What to do
Please repeat every record below exactly as written, but leave out the pictures.

Records

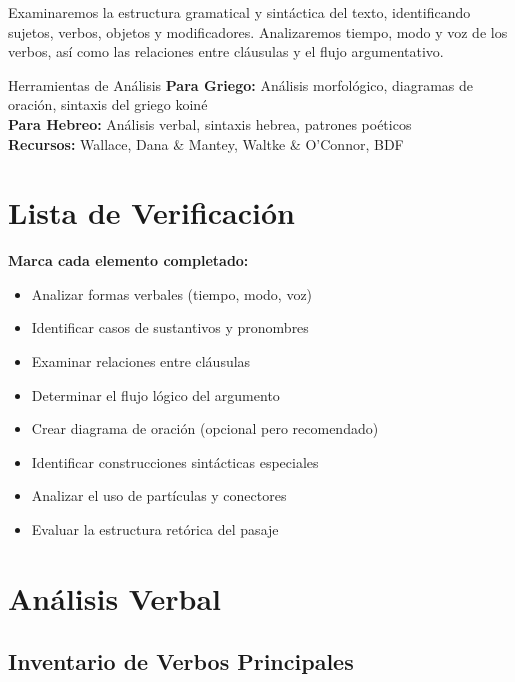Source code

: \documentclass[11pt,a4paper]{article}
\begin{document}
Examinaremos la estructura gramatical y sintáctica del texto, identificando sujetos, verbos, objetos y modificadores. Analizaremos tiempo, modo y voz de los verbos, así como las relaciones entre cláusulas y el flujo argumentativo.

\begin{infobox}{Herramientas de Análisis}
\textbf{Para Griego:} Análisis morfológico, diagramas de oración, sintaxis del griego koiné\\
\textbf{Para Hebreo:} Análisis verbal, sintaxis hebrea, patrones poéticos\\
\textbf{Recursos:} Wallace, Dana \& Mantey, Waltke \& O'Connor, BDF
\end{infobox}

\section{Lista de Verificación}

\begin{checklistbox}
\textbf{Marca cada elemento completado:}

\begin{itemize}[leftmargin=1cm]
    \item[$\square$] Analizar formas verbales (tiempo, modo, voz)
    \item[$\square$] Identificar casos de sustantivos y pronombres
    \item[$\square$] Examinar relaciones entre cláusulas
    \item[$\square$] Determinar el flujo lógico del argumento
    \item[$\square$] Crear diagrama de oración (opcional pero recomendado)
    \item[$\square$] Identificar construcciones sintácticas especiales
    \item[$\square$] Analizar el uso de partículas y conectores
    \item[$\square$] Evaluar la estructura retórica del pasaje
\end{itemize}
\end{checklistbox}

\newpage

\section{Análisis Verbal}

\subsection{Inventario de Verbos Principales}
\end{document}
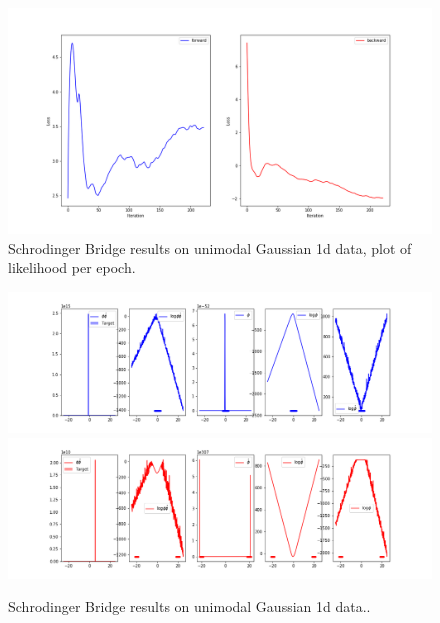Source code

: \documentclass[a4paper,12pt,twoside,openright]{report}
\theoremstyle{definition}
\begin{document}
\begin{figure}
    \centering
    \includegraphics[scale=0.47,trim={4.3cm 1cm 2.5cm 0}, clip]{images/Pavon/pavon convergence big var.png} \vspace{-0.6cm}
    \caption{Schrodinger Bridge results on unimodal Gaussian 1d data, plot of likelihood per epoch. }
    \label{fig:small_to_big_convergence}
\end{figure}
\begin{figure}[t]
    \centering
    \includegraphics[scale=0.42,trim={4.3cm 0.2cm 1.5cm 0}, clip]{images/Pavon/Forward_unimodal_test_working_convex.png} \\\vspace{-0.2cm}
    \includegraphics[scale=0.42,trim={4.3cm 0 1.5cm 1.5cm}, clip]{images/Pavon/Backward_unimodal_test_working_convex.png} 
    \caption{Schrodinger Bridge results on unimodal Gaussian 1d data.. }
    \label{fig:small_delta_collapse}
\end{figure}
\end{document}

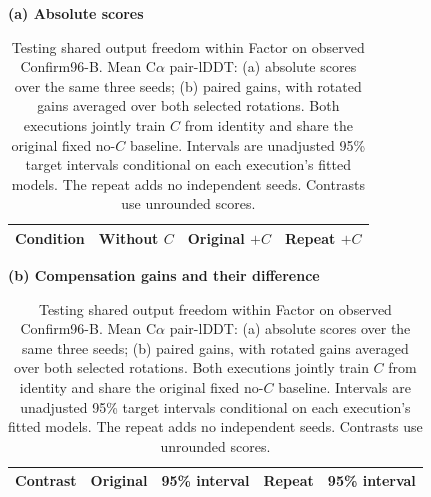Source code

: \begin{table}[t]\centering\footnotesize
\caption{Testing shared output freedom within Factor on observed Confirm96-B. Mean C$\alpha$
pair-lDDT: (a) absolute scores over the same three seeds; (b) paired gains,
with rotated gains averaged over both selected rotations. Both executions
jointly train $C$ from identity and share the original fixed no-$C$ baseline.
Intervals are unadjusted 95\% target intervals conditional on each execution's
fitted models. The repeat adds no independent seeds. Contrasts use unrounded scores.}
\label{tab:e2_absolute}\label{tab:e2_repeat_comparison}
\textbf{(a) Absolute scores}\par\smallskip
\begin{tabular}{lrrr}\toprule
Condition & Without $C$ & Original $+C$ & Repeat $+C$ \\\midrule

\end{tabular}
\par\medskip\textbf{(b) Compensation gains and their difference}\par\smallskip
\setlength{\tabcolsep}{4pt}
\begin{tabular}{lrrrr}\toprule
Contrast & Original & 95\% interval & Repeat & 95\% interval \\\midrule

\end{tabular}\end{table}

Result
Source code

: \documentclass[11pt,a4paper]{article}
\begin{document}
Examinaremos la estructura gramatical y sintáctica del texto, identificando sujetos, verbos, objetos y modificadores. Analizaremos tiempo, modo y voz de los verbos, así como las relaciones entre cláusulas y el flujo argumentativo.

\begin{infobox}{Herramientas de Análisis}
\textbf{Para Griego:} Análisis morfológico, diagramas de oración, sintaxis del griego koiné\\
\textbf{Para Hebreo:} Análisis verbal, sintaxis hebrea, patrones poéticos\\
\textbf{Recursos:} Wallace, Dana \& Mantey, Waltke \& O'Connor, BDF
\end{infobox}

\section{Lista de Verificación}

\begin{checklistbox}
\textbf{Marca cada elemento completado:}

\begin{itemize}[leftmargin=1cm]
    \item[$\square$] Analizar formas verbales (tiempo, modo, voz)
    \item[$\square$] Identificar casos de sustantivos y pronombres
    \item[$\square$] Examinar relaciones entre cláusulas
    \item[$\square$] Determinar el flujo lógico del argumento
    \item[$\square$] Crear diagrama de oración (opcional pero recomendado)
    \item[$\square$] Identificar construcciones sintácticas especiales
    \item[$\square$] Analizar el uso de partículas y conectores
    \item[$\square$] Evaluar la estructura retórica del pasaje
\end{itemize}
\end{checklistbox}

\newpage

\section{Análisis Verbal}

\subsection{Inventario de Verbos Principales}
\end{document}
Source code

: \documentclass[a4paper,12pt,twoside,openright]{report}
\theoremstyle{definition}
\begin{document}
\begin{figure}
    \centering
    \includegraphics[scale=0.47,trim={4.3cm 1cm 2.5cm 0}, clip]{images/Pavon/pavon convergence big var.png} \vspace{-0.6cm}
    \caption{Schrodinger Bridge results on unimodal Gaussian 1d data, plot of likelihood per epoch. }
    \label{fig:small_to_big_convergence}
\end{figure}
\begin{figure}[t]
    \centering
    \includegraphics[scale=0.42,trim={4.3cm 0.2cm 1.5cm 0}, clip]{images/Pavon/Forward_unimodal_test_working_convex.png} \\\vspace{-0.2cm}
    \includegraphics[scale=0.42,trim={4.3cm 0 1.5cm 1.5cm}, clip]{images/Pavon/Backward_unimodal_test_working_convex.png} 
    \caption{Schrodinger Bridge results on unimodal Gaussian 1d data.. }
    \label{fig:small_delta_collapse}
\end{figure}
\end{document}

Source code

: \begin{table}[t]\centering\footnotesize
\caption{Testing shared output freedom within Factor on observed Confirm96-B. Mean C$\alpha$
pair-lDDT: (a) absolute scores over the same three seeds; (b) paired gains,
with rotated gains averaged over both selected rotations. Both executions
jointly train $C$ from identity and share the original fixed no-$C$ baseline.
Intervals are unadjusted 95\% target intervals conditional on each execution's
fitted models. The repeat adds no independent seeds. Contrasts use unrounded scores.}
\label{tab:e2_absolute}\label{tab:e2_repeat_comparison}
\textbf{(a) Absolute scores}\par\smallskip
\begin{tabular}{lrrr}\toprule
Condition & Without $C$ & Original $+C$ & Repeat $+C$ \\\midrule

\end{tabular}
\par\medskip\textbf{(b) Compensation gains and their difference}\par\smallskip
\setlength{\tabcolsep}{4pt}
\begin{tabular}{lrrrr}\toprule
Contrast & Original & 95\% interval & Repeat & 95\% interval \\\midrule

\end{tabular}\end{table}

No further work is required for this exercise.